Sir Patrick told BBC Radio 4’s Today programme the UK was still in a ‘very uncertain phase’ of the pandemic.

‘There is considerable uncertainty into which direction this goes,’ he said.

‘It’s wrong to think that the build up of immunity is an all or nothing – it’s a sort of protective barrier that will reduce the spread of the virus so we need to monitor this carefully over the next weeks and months.’ 

Sir Patrick warnedat a Downing Street press conference last month that Britain should go ‘hard and early’ with restrictions when trouble starts brewing.

He said: ‘Things are flattish at the moment — if they go up quickly then you’ve got to go early in terms of getting on top of it.

‘You can’t wait until it’s late because you’ve got to do more.’

The chance of ministers activating their winter Covid ‘Plan B’ is less than 20 per cent, Government sources claimed yesterday — but face masks might make a partial comeback in schools.

A Whitehall source told the Financial Times today that the situation was now heading ‘in the right direction’, adding: ‘I reckon there’s a less than 20 per cent chance we’ll need to activate Plan B.’

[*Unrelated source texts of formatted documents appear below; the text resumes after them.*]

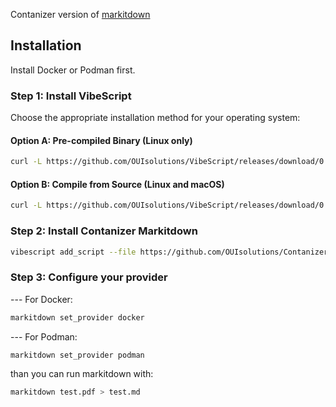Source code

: Contanizer version of [markitdown](https://github.com/microsoft/markitdown)


## Installation
Install Docker or Podman first.

### Step 1: Install VibeScript

Choose the appropriate installation method for your operating system:

#### Option A: Pre-compiled Binary (Linux only)
```bash
curl -L https://github.com/OUIsolutions/VibeScript/releases/download/0.36.0/vibescript.out -o vibescript.out && chmod +x vibescript.out && sudo mv vibescript.out /usr/local/bin/vibescript
```

#### Option B: Compile from Source (Linux and macOS)
```bash
curl -L https://github.com/OUIsolutions/VibeScript/releases/download/0.36.0/amalgamation.c -o vibescript.c && gcc vibescript.c -o vibescript.out && sudo mv vibescript.out /usr/local/bin/vibescript
```

### Step 2: Install Contanizer Markitdown
```bash
vibescript add_script --file https://github.com/OUIsolutions/Contanizer-Markitdown/releases/download/0.1.0/markitdown.lua  markitdown
```

### Step 3: Configure your provider
--- For Docker:
```bash
markitdown set_provider docker 
```
--- For Podman:
```bash
markitdown set_provider podman
```
than you can run markitdown with:
```bash
markitdown test.pdf > test.md
```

Another senior Government official warned against being complacent because it is ‘too early to read a lot into the data’. But they conceded that ‘there is nothing to currently suggest we need to activate Plan B’.

But there were reports that ministers would give regional public health leaders the power to bring back face masks in school’s communal areas, such as assembly halls and corridors, to help curb the spread of the virus.

It is not known whether children will have to wear face coverings while in the classroom again, a policy which campaign groups said hampered their learning and caused them physical harm.

Local councils in areas with high infection rates already have the power to bring back some Covid curbs but the change could broaden the powers to entire regions of England. The Department of Health has refused to comment.

Many within SAGE are still pushing for the suite of measures in Plan B — compulsory face masks, working from home and vaccine passports — to be enforced nationally to give added protection and bring cases down quicker.

Daily Covid infections in the UK breached the 50,000 barrier last week. 

It prompted medical unions, some scientists and Labour to call for Plan B — mandatory face masks, work from home guidance and vaccine passports — to be implemented immediately in a bid to control infections.

But optimistic modelling from SAGE has claimed infections may even slump to the 5,000 mark over the coming months, even without No10 caving into demands and resorting to virus-controlling interventions.

Scientists said a combination of booster vaccines, growing natural immunity in children and a drop in classroom mixing during the October half-term break would drag cases down. 

Department of Health data suggests Covid cases have now peaked among school children, in a positive sign that they could soon fall in other age groups that they are passing the virus on to.

Its figures are published by when people actually took their test, rather than when they got their result, which experts say is more reliable because it accounts for reporting delays. 

Cases among 10 to 14-year-olds — the age group with the highest infection rate — may have peaked on October 19 at 1,925.2 positive tests per 100,000 people. 

For 15 to 19-year-olds and five to nine year olds, the rate also hit a high on October 19 of 861.3 and 760.7, respectively.

But over the next two days that data is available official figures show the infection rate dipped in these age groups. For 10 to 14-year-olds it had fallen to 1,868.9 by the end of October 21.